A key design concept for the CRTF is to accommodate many generations of supercomputer over the course of several decades.
All of these strategies are facilitated in the CRTF design by using central AHUs.
Because the industry is moving toward liquid cooling for IT equipment, the CRTF is designed to accommodate the distribution of cooling water for direct or indirect use at or in the computer racks.
Since no water-cooled IT equipment is anticipated in the initial configuration of the CRTF, the treated water system will be accommodated by appropriate headers, valves, blank-off plates, and space for pipe runs.
The CRTF load is expected to grow from an initial load of 7.5 MW to at least 17 MW over the course of several years.
The location of the CRTF in Berkeley, California (across the bay from San Francisco), and the design indoor conditions, allows nearly all of the air cooling to be provided by outside air.
By using a wetted media-type (using the sensible heat in either the outside air or the return air to evaporate the water), the CRTF avoids the energy use of steam or infra-red humidifiers.

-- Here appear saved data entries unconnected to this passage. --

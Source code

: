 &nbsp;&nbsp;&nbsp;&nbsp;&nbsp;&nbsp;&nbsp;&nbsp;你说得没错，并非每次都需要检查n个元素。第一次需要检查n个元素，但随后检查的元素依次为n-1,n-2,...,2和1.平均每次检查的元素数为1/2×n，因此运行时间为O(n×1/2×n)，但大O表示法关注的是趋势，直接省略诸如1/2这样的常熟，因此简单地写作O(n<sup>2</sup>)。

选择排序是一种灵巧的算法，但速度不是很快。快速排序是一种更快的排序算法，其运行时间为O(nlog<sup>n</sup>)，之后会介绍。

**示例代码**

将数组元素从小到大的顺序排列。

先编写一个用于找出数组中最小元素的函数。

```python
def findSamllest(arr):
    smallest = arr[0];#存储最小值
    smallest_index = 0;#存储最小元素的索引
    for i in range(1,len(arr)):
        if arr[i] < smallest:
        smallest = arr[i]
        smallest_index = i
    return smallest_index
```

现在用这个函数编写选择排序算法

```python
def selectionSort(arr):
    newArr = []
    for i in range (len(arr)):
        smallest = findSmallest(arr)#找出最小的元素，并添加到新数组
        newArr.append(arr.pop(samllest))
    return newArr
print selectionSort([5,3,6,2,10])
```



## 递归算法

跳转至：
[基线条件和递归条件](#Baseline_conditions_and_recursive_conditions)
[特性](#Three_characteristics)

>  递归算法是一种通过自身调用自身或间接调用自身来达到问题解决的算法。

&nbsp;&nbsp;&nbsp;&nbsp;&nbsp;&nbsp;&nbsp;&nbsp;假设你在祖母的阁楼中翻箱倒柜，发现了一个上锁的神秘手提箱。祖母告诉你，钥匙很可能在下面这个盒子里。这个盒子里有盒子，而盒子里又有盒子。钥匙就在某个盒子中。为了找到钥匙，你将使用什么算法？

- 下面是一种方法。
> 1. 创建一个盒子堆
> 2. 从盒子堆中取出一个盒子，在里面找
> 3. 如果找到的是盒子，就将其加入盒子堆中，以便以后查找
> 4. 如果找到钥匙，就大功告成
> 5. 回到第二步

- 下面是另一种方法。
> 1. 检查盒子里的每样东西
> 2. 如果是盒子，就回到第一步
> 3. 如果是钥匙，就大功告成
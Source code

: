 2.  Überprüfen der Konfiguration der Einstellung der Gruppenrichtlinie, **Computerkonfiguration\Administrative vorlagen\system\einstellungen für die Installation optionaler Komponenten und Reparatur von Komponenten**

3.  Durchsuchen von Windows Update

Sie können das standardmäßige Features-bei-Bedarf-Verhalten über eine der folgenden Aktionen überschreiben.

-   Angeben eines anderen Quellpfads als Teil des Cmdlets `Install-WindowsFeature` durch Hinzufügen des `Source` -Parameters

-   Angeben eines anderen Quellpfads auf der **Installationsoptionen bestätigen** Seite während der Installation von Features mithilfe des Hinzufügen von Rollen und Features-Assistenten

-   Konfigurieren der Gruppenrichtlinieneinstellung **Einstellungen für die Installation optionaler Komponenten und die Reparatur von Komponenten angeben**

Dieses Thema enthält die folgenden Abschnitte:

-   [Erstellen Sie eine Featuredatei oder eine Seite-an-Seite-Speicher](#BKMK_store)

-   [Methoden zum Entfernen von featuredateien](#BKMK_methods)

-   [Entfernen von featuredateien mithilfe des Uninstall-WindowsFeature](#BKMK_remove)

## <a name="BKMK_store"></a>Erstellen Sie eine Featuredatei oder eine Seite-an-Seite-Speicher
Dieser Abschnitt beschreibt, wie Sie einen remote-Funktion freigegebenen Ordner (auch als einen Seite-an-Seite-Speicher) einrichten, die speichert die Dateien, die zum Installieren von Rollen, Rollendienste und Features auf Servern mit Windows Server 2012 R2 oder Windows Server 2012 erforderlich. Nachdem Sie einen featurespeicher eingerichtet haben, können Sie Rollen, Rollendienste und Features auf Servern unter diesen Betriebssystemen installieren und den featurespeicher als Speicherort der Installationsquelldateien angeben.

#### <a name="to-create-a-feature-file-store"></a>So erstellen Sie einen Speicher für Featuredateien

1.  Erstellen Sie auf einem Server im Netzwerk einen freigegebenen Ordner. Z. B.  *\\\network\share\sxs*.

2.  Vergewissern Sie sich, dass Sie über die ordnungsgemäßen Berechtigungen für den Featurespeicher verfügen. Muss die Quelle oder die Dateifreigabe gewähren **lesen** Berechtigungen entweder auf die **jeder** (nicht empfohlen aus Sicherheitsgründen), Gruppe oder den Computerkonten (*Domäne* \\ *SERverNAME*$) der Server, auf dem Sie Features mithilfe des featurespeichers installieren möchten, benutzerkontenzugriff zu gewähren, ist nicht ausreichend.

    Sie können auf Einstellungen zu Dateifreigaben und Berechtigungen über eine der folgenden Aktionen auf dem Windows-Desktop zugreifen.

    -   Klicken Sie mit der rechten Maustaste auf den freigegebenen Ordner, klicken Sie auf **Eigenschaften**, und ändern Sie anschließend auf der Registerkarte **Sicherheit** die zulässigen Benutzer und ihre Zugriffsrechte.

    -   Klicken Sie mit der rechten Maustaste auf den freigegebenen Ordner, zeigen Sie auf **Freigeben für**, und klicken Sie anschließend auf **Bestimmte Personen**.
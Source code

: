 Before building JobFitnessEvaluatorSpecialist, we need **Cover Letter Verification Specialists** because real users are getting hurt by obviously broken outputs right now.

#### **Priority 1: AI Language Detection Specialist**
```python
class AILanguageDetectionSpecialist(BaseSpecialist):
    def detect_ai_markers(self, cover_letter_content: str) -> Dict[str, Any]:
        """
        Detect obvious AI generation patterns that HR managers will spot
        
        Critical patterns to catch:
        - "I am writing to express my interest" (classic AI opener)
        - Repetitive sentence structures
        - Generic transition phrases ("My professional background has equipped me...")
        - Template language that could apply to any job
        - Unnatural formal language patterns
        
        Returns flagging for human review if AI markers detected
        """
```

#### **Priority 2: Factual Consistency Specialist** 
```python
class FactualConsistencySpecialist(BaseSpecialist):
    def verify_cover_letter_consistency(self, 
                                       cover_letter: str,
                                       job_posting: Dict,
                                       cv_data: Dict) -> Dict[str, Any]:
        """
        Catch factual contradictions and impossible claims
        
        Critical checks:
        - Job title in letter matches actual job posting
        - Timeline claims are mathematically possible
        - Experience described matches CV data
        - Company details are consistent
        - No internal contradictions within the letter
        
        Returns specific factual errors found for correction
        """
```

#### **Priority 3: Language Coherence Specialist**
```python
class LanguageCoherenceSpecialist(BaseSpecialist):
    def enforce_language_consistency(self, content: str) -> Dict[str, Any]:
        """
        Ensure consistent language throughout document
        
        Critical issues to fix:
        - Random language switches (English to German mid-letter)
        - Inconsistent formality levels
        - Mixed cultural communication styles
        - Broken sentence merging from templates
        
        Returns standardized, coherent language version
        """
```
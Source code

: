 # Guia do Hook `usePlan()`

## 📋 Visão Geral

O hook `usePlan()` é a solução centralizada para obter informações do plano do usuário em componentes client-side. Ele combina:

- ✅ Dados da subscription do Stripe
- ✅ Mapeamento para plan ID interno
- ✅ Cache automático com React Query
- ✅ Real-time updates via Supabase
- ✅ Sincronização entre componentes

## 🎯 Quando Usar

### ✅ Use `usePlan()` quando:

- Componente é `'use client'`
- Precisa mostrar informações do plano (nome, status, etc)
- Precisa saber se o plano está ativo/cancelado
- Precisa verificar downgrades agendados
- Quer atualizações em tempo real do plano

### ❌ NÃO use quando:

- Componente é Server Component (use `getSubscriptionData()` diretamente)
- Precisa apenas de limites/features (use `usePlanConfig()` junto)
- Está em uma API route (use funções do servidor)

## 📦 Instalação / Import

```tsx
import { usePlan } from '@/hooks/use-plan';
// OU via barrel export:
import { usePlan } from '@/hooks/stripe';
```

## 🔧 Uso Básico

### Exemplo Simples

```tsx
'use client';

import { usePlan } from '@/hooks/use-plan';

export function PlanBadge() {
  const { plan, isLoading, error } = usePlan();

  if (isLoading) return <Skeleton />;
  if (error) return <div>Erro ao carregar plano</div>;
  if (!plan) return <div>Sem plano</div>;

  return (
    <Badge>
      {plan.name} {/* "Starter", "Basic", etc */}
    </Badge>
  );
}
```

When water-based IT cooling is implemented at the CRTF, close-approach cooling towers and plate-and-frame heat exchangers will be used to supply as much of the cooling as possible without operating the chillers.
Given that over 80% of the over 7 MW entering the CRTF will be converted to heat by the IT equipment, and with discharge air temperatures of about 100[degrees]F (38[degrees]C), there is significant opportunity to recover this heat.